On Sunday, Palin defended her earlier comments about Obama and Ayers. She told reporters in California that her comments were about "an association that has been known, but hasn't been talked about. I think it's fair to talk about where Barack Obama kicked off his political career, in the guy's living room." (Read more)

In fact, Obama was questioned about Ayers during a prime-time Democratic debate against Sen. Hillary Rodham Clinton before April's Pennsylvania primary.

"The heels are on, the gloves are off," Palin said of her campaign strategy.

In an interview in The New York Times published Monday, Palin also spoke about Obama's relationship with the Rev.
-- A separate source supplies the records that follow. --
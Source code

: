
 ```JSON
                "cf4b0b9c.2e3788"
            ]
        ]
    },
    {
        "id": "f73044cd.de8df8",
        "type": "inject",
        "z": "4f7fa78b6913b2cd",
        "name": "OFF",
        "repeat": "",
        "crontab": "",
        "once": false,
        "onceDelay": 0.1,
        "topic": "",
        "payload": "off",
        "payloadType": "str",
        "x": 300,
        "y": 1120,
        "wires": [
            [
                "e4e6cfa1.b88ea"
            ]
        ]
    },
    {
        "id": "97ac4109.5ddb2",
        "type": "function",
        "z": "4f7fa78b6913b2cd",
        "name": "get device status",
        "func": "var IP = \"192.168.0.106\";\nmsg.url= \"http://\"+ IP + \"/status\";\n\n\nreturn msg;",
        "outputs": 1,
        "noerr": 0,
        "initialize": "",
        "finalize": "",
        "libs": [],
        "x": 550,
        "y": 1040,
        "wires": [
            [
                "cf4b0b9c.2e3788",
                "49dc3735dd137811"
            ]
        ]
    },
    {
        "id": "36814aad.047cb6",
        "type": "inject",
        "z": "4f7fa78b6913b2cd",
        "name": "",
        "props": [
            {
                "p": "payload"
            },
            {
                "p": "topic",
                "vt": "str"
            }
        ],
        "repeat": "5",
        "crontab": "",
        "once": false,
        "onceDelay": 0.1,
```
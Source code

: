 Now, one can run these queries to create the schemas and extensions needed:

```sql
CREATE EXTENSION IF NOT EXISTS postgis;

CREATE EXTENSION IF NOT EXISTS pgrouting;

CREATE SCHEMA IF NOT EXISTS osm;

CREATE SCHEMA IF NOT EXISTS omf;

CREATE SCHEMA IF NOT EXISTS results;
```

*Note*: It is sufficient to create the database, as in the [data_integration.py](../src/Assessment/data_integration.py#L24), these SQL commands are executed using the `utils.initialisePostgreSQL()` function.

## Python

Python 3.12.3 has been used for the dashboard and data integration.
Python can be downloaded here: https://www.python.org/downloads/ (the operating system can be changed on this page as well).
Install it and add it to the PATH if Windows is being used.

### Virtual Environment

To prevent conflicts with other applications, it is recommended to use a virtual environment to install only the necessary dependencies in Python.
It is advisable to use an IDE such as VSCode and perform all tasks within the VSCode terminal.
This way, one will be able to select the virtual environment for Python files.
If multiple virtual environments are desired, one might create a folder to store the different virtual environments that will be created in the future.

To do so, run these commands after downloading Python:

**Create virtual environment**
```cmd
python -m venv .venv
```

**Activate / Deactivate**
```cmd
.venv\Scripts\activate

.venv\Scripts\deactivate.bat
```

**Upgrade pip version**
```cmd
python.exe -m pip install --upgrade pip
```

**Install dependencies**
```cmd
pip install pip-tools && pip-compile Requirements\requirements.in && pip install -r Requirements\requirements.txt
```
Jeremiah Wright, who made anti-American comments even though McCain had said talk of Wright was off limits.

Palin said, "I don't know why that association isn't discussed more, because those were appalling things that that pastor had said about our great country."

At a Monday morning rally in Florida, Palin kept up her criticism of Obama and Ayers, though this time she referred to him as a "former terrorist."

Obama, speaking Sunday to thousands at an outdoor event in Asheville, N.C., fired back. He said McCain and his aides "are gambling that he can distract you with smears rather than talk to you about substance."

He described the criticisms as "Swiftboat-style attacks on me," a reference to the unsubstantiated allegations about 2004 Democratic nominee John Kerry's military record in Vietnam.

Other Democrats rushed to Obama's defense. Veteran party activist Hillary Rosen, on CNN's "Late Edition," said, "If they throw mud like that, then you go back to Charles Keating, you go back to Sarah Palin's investigation." She was referring to inquiries into the firing of Alaska's top police official.

"You know, I just don't think that John McCain wants to take this nuclear strategy," Rosen said.

Just months into his Senate career, in the late 1980s, McCain made what he has called "the worst mistake of my life." He participated in two meetings with banking regulators on behalf of Keating, a friend, campaign contributor and savings and loan owner who was later convicted of securities fraud.

The Senate ethics committee investigated five senators' relationships with Keating. The panel cited McCain for a lesser role than the others, but faulted his "poor judgment."

Obama's new Web video, being e-mailed to millions of his supporters, summarizes a 13-minute Web "documentary" that the campaign plans to distribute Monday.

Obama campaign manager David Plouffe said in a statement, "McCain's Keating history is relevant and voters deserve to know the facts."

On Sunday, Obama also unveiled a TV ad on the economy that describes McCain was "erratic in a crisis." Some see that as a reminder of McCain's age, 72.